Squires v. McLaughlin

Schwellenbach, J.

(dissenting) — I agree with the majority that appellant was guilty of negligence and that he was not acting under a “sudden emergency.” However, I am of the opinion that respondent was guilty of contributory negligence.

Although it. cannot be said that the bottle of vodka was the proximate cause of the accident, there is no question but that it caused the accident. These people had been on a drinking party which started at a night club at one o’clock a. m. and apparently continued, without cessation, at respondent’s apartment, a tavern, and the home of friends. For some reason not shown in the record, late in the afternoon they decided to part company. Appellant got into his car, which was in the driveway, started the motor, depressed the clutch, and put the gear shift in reverse.
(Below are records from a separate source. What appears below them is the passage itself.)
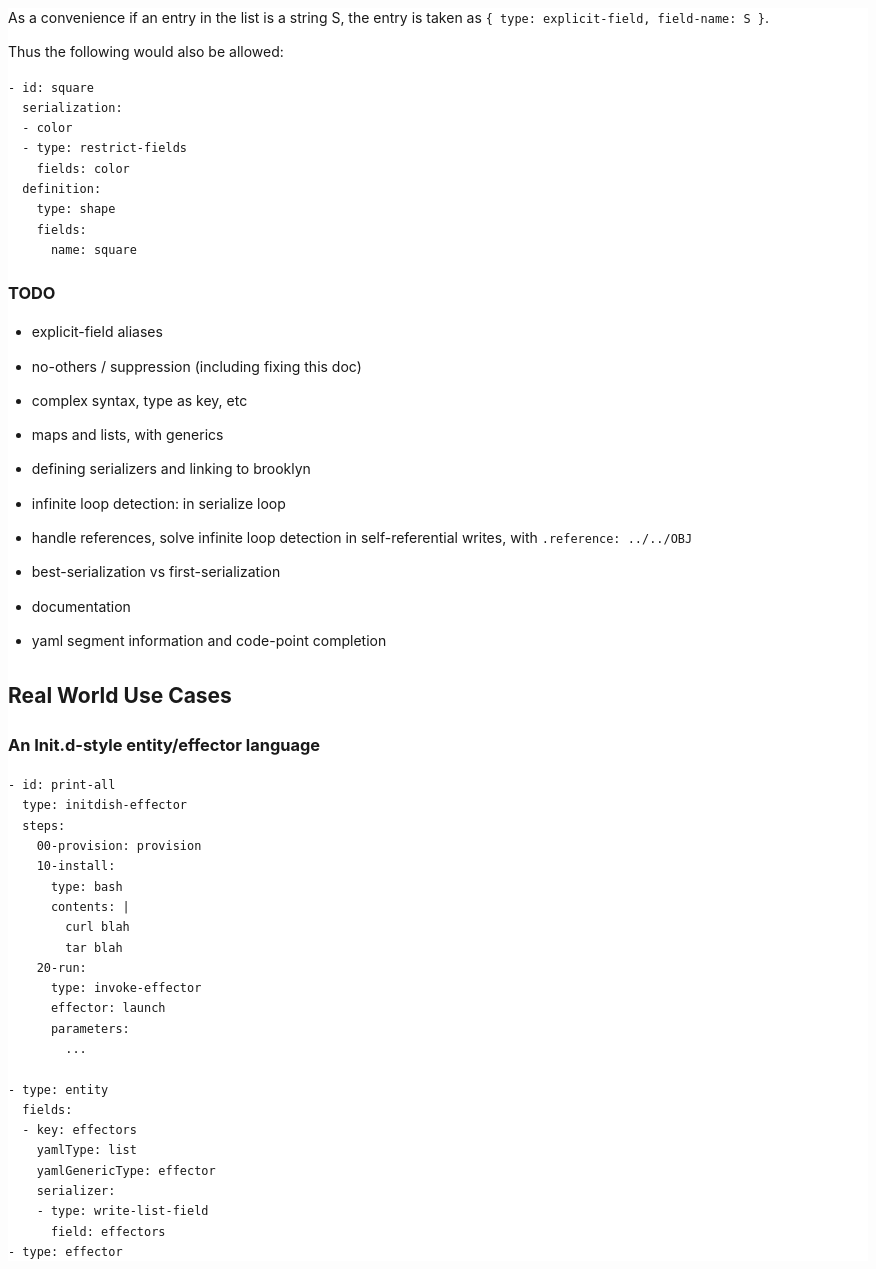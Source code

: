 As a convenience if an entry in the list is a string S, the entry is taken as 
`{ type: explicit-field, field-name: S }`.

Thus the following would also be allowed:

```
- id: square
  serialization:
  - color
  - type: restrict-fields
    fields: color
  definition:
    type: shape
    fields:
      name: square
```


### TODO

* explicit-field aliases
* no-others / suppression (including fixing this doc)
* complex syntax, type as key, etc
* maps and lists, with generics

* defining serializers and linking to brooklyn

* infinite loop detection: in serialize loop
* handle references, solve infinite loop detection in self-referential writes, with `.reference: ../../OBJ`
* best-serialization vs first-serialization

* documentation
* yaml segment information and code-point completion


## Real World Use Cases

### An Init.d-style entity/effector language 

```
- id: print-all
  type: initdish-effector
  steps:
    00-provision: provision
    10-install:
      type: bash
      contents: |
        curl blah
        tar blah
    20-run:
      type: invoke-effector
      effector: launch
      parameters:
        ...

- type: entity
  fields:
  - key: effectors
    yamlType: list
    yamlGenericType: effector
    serializer:
    - type: write-list-field
      field: effectors
- type: effector
```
Respondent decided to leave with a woman companion in *52another car. Just as she was ready to leave, she remembered the bottle of vodka. Deciding to obtain what rightfully belonged to her, she got out of her companion’s car, walked over to appellant’s car, knocked on the window, and opened the door, and reached for and obtained the bottle of vodka. Upon seeing this, appellant instinctively lunged for the bottle himself, and the car started to back up. Both parties were intent upon one thing — the possession of the bottle of vodka. The proximate cause of the accident and respondent’s resultant injuries was the action of respondent in opening the door and reaching for the bottle, coupled with the lunge which appellant made. The negligence of both parties contributed to the accident.

January 28, 1954. Petition for rehearing denied.